» Task to carry out: If a line in the entries below holds the string "model", copy it.

(Recorded data Opens)

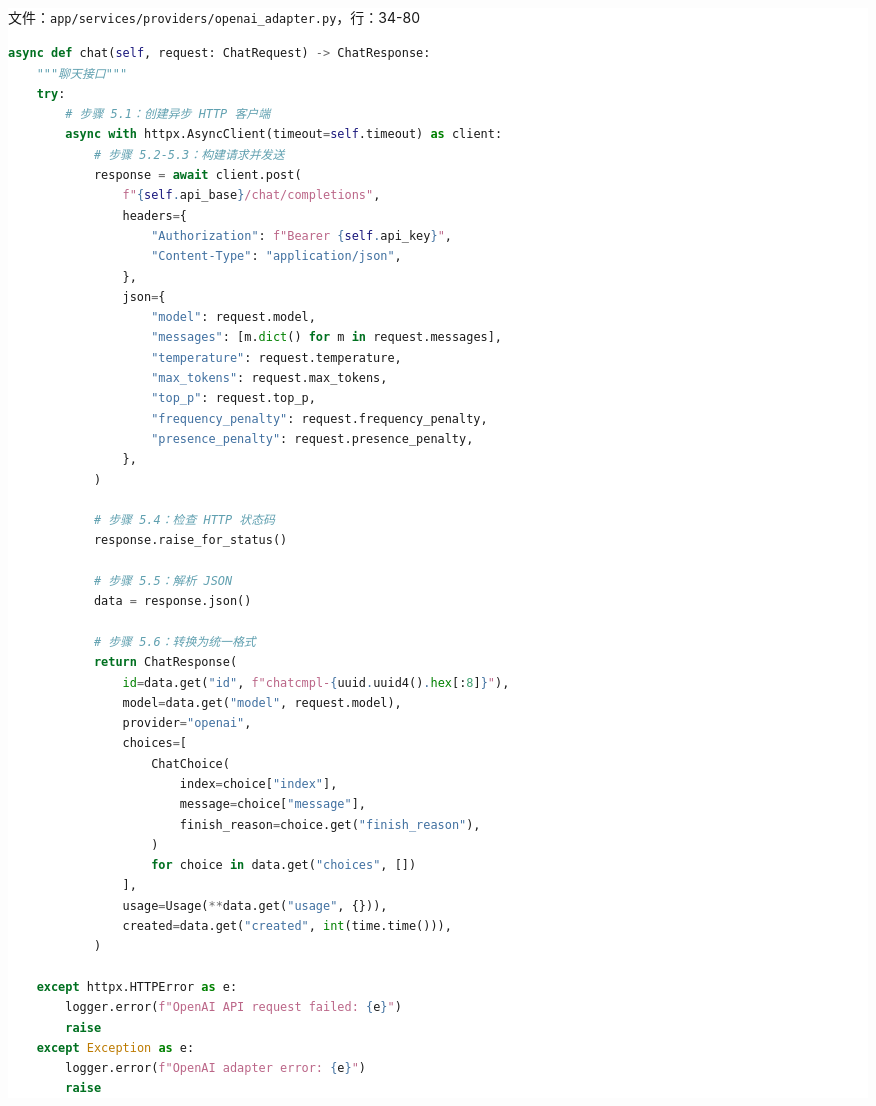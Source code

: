 文件：`app/services/providers/openai_adapter.py`，行：34-80

```python
async def chat(self, request: ChatRequest) -> ChatResponse:
    """聊天接口"""
    try:
        # 步骤 5.1：创建异步 HTTP 客户端
        async with httpx.AsyncClient(timeout=self.timeout) as client:
            # 步骤 5.2-5.3：构建请求并发送
            response = await client.post(
                f"{self.api_base}/chat/completions",
                headers={
                    "Authorization": f"Bearer {self.api_key}",
                    "Content-Type": "application/json",
                },
                json={
                    "model": request.model,
                    "messages": [m.dict() for m in request.messages],
                    "temperature": request.temperature,
                    "max_tokens": request.max_tokens,
                    "top_p": request.top_p,
                    "frequency_penalty": request.frequency_penalty,
                    "presence_penalty": request.presence_penalty,
                },
            )

            # 步骤 5.4：检查 HTTP 状态码
            response.raise_for_status()

            # 步骤 5.5：解析 JSON
            data = response.json()

            # 步骤 5.6：转换为统一格式
            return ChatResponse(
                id=data.get("id", f"chatcmpl-{uuid.uuid4().hex[:8]}"),
                model=data.get("model", request.model),
                provider="openai",
                choices=[
                    ChatChoice(
                        index=choice["index"],
                        message=choice["message"],
                        finish_reason=choice.get("finish_reason"),
                    )
                    for choice in data.get("choices", [])
                ],
                usage=Usage(**data.get("usage", {})),
                created=data.get("created", int(time.time())),
            )

    except httpx.HTTPError as e:
        logger.error(f"OpenAI API request failed: {e}")
        raise
    except Exception as e:
        logger.error(f"OpenAI adapter error: {e}")
        raise
```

(Recorded data Closes)

» Exercise response:
                    "model": request.model,
                model=data.get("model", request.model),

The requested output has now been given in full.